I’ve had a hate-love relationship with the GTA games over the years. Bottom line is that I just never feel cool playing the games. I find the cars too hard to drive, missions too hard to complete, and I just don’t get into sandbox games that don’t have a nice linear quest line.

The love part is easier to explain. GTA: Vice City had one of my favorite in-game experiences of all time. I was listening to 80s music on the radio, and driving along, and I slowly realized that some of the words to the song were mangled. And then some of the words were completely wrong.

And then I realized that what I was hearing was my character singing along to the music – and he (like I) was screwing up the words as he sang along. Brilliant.

I actually played a big chunk of GTA: IV because of the production values. The writing was excellent and the voice acting and character animations were so immersive and engaging that they kept me motivated to play more. I actually watched the cut scenes. And my wife would shout from the other room “don’t trust that bitch, she’s gonnna set you up!” She was listening in on my phone calls to my love interest and got engaged enough to pipe in.

GTA: Chinatown Wars is one of the highest rated games for the DS and I figured I should try it out. The opening cut scene was cool in terms of music and art style. The writing was a little too cheesy for me, even though I recognize that the cheese was intentional.

Tutorial/Learn as you Play:

The game does a decent job of introducing you to some of the core mechanics. There’s a nice mix of minigames (where you use the stylus and touch screen) and core game mechanics (walking, shooting, kicking, driving).

Most of the tutorial prompts were within the context of game play and fit in with current player goals. That said, there were a few prompts that were unrelated to current player goals and I quickly forgot them. Grabbing a cab was one of the prompts that I missed – and unfortunately no amount of button mashing later on revealed how to do this.

Learning Curve/Progression:

This is where I fail at most GTA games and what drives me to quit. As I’ve talked about in other posts (re: N+ and Trials HD) I don’t mind failing and retrying many times as long as failure is entertaining and it’s super fast and easy to retry the mission that I failed.

This is something that Crackdown did really well. There were generous respawn points, and your super powers (driving or agility) made it so that you could cover huge sections of the map in very little time.

GTA: IV took a big step forward in this area, as well. The GPS device was a great help and made it so much easier for someone like me (who tends to focus more on completing goals and quests and less on freeform game play).

GTA: Chinatown kept the GPS and added additional features that helped keep me on track and make it less painful to replay missions I had failed.
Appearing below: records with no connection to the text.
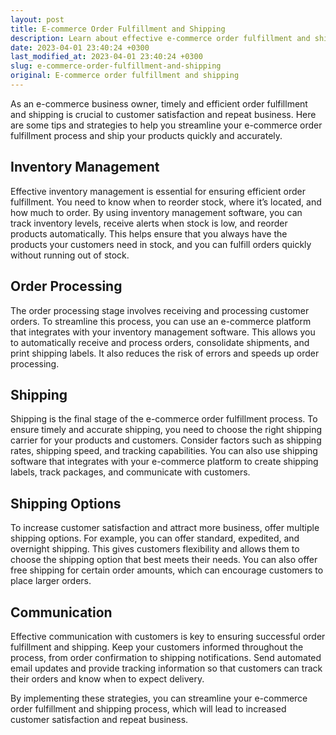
 ```yaml
---
layout: post
title: E-commerce Order Fulfillment and Shipping
description: Learn about effective e-commerce order fulfillment and shipping strategies to streamline your business and increase customer satisfaction.
date: 2023-04-01 23:40:24 +0300
last_modified_at: 2023-04-01 23:40:24 +0300
slug: e-commerce-order-fulfillment-and-shipping
original: E-commerce order fulfillment and shipping
---
```

As an e-commerce business owner, timely and efficient order fulfillment and shipping is crucial to customer satisfaction and repeat business. Here are some tips and strategies to help you streamline your e-commerce order fulfillment process and ship your products quickly and accurately.

## Inventory Management 

Effective inventory management is essential for ensuring efficient order fulfillment. You need to know when to reorder stock, where it’s located, and how much to order. By using inventory management software, you can track inventory levels, receive alerts when stock is low, and reorder products automatically. This helps ensure that you always have the products your customers need in stock, and you can fulfill orders quickly without running out of stock.

## Order Processing 

The order processing stage involves receiving and processing customer orders. To streamline this process, you can use an e-commerce platform that integrates with your inventory management software. This allows you to automatically receive and process orders, consolidate shipments, and print shipping labels. It also reduces the risk of errors and speeds up order processing.

## Shipping 

Shipping is the final stage of the e-commerce order fulfillment process. To ensure timely and accurate shipping, you need to choose the right shipping carrier for your products and customers. Consider factors such as shipping rates, shipping speed, and tracking capabilities. You can also use shipping software that integrates with your e-commerce platform to create shipping labels, track packages, and communicate with customers.

## Shipping Options 

To increase customer satisfaction and attract more business, offer multiple shipping options. For example, you can offer standard, expedited, and overnight shipping. This gives customers flexibility and allows them to choose the shipping option that best meets their needs. You can also offer free shipping for certain order amounts, which can encourage customers to place larger orders.

## Communication 

Effective communication with customers is key to ensuring successful order fulfillment and shipping. Keep your customers informed throughout the process, from order confirmation to shipping notifications. Send automated email updates and provide tracking information so that customers can track their orders and know when to expect delivery. 

By implementing these strategies, you can streamline your e-commerce order fulfillment and shipping process, which will lead to increased customer satisfaction and repeat business.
Quick presses of the “Start” button (skip movie) and “Select” button (skip me to the mission start) allowed me to replay a mission quickly within a couple of button presses.

Quick restarts were important because I failed early and often. Too early and too often as far as I was concerned. I failed the first mission involving stealing a car because I couldn’t drive the car effectively. It was hard to tell which way the car was facing (so was I supposed to step on the gas? or back up?) I failed the second mission (chase the car driving enemy down) for the same reason.

I failed the third mission (steal 3 cars in X time) because it was calibrated for someone with much more skill than I had. After a few tries I succeeded (barely), but was left to wonder why it was calibrated so hard.

UI & Controls:

One of the hardest parts of playing a touch screen game is knowing what to do with the stylus when you’re trying to play the game, especially when there are large chunks of game play that don’t involve the stylus.

The other interesting part of the game is having a 50:50 ratio of user interface to game window. The touch screen is mostly mini map and PDA functionality and is really only game play during minigame sequences.

  • On the one hand, the large amount of real estate relegated to user interface meant that there was lots of room for help text, the “?” more information system was great, and generally it worked well in terms of providing access to all sorts of information about the world.
  • On the other hand, I still have a tough time monitoring the lower screen UI elements while engaged in complex game play on the upper screen. This mostly means that I have a tough time following the GPS/minimap while trying to complete a mission.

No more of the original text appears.